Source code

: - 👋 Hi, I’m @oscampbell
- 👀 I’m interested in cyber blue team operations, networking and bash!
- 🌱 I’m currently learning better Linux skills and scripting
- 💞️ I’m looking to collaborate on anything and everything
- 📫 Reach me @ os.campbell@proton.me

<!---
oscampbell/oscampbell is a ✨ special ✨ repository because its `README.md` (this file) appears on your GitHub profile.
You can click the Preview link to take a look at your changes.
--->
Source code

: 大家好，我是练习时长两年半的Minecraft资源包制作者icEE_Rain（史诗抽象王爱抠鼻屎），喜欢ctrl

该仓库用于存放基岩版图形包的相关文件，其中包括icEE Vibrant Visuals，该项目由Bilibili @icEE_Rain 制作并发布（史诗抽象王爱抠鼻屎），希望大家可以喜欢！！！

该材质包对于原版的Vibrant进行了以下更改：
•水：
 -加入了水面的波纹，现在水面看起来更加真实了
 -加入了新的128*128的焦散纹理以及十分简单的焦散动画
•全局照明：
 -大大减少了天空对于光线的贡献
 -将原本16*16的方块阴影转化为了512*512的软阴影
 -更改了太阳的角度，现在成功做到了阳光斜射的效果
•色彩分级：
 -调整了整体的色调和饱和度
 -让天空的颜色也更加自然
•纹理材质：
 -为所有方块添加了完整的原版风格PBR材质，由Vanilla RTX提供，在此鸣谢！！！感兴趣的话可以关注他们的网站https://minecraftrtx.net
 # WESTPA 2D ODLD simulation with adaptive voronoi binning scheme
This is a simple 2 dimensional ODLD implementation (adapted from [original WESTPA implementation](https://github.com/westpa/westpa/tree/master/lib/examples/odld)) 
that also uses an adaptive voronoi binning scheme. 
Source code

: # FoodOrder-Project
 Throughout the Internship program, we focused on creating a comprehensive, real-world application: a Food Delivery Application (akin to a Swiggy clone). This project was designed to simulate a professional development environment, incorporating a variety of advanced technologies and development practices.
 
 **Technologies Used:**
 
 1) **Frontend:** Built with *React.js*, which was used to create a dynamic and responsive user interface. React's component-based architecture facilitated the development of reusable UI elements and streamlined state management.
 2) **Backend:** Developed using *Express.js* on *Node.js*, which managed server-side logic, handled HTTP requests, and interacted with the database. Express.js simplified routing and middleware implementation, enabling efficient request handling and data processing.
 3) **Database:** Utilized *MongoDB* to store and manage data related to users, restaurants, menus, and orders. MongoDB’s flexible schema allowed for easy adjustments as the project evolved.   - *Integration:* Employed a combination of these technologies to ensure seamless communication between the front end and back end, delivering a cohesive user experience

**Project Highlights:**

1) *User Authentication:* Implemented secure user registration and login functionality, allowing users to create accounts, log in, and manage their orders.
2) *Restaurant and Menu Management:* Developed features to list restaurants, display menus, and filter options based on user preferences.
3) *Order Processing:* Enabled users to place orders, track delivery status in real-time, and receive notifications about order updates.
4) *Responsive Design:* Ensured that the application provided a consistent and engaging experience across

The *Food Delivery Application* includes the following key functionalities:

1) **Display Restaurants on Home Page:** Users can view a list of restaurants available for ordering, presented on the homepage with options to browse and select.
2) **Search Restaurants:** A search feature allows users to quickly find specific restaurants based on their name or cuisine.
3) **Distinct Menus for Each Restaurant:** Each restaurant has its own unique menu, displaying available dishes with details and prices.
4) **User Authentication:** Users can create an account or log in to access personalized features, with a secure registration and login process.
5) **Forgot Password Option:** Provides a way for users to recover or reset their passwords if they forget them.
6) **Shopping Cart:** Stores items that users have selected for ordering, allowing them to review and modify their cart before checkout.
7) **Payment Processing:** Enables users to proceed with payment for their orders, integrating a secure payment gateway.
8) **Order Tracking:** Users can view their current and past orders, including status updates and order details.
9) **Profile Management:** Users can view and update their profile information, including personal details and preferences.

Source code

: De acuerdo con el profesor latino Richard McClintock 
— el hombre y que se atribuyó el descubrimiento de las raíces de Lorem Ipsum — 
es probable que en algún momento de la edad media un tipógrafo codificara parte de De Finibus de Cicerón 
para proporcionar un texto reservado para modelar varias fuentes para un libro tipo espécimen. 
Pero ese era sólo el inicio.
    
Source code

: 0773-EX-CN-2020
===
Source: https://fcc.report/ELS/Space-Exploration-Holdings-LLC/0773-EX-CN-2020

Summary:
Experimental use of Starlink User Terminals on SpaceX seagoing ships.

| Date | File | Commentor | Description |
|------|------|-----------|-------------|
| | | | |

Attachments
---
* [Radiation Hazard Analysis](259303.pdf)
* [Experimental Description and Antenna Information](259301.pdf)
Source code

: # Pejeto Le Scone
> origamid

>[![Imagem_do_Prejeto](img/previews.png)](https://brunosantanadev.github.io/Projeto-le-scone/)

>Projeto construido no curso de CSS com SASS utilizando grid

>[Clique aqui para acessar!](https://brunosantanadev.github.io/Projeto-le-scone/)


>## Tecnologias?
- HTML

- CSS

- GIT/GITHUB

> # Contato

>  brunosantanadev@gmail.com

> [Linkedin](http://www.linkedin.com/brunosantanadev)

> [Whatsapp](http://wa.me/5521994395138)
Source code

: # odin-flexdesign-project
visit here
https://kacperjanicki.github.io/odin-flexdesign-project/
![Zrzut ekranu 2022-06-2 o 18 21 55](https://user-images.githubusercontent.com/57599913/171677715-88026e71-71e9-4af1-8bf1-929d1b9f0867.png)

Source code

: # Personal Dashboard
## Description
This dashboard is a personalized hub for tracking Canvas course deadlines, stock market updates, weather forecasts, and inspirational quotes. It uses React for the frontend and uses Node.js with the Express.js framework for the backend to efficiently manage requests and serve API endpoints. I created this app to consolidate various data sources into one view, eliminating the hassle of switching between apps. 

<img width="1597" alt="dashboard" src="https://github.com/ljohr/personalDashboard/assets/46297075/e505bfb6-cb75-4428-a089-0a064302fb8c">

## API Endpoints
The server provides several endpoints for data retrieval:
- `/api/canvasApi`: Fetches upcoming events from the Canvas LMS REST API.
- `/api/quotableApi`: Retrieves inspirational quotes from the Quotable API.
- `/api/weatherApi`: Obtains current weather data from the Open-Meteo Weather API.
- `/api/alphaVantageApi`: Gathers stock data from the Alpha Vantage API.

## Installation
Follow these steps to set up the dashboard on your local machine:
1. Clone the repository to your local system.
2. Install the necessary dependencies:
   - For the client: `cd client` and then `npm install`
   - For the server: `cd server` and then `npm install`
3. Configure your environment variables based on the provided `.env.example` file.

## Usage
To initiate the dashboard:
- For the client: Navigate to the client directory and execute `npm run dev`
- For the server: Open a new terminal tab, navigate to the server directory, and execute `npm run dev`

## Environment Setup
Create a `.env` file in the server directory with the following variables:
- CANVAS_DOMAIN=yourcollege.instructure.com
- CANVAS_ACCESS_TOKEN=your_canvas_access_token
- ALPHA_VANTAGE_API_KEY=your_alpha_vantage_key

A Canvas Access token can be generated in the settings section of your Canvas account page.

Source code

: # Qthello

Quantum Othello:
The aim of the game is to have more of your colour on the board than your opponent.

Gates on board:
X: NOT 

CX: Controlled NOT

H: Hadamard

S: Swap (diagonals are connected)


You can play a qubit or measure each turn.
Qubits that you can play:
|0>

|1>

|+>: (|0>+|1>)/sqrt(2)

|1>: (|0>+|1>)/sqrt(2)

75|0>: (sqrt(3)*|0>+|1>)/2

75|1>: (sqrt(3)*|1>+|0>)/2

- **Task goal**: Search the lines above for the string "profile" and copy each line that has it.

- **Exercise output**:
oscampbell/oscampbell is a ✨ special ✨ repository because its `README.md` (this file) appears on your GitHub profile.
9) **Profile Management:** Users can view and update their profile information, including personal details and preferences.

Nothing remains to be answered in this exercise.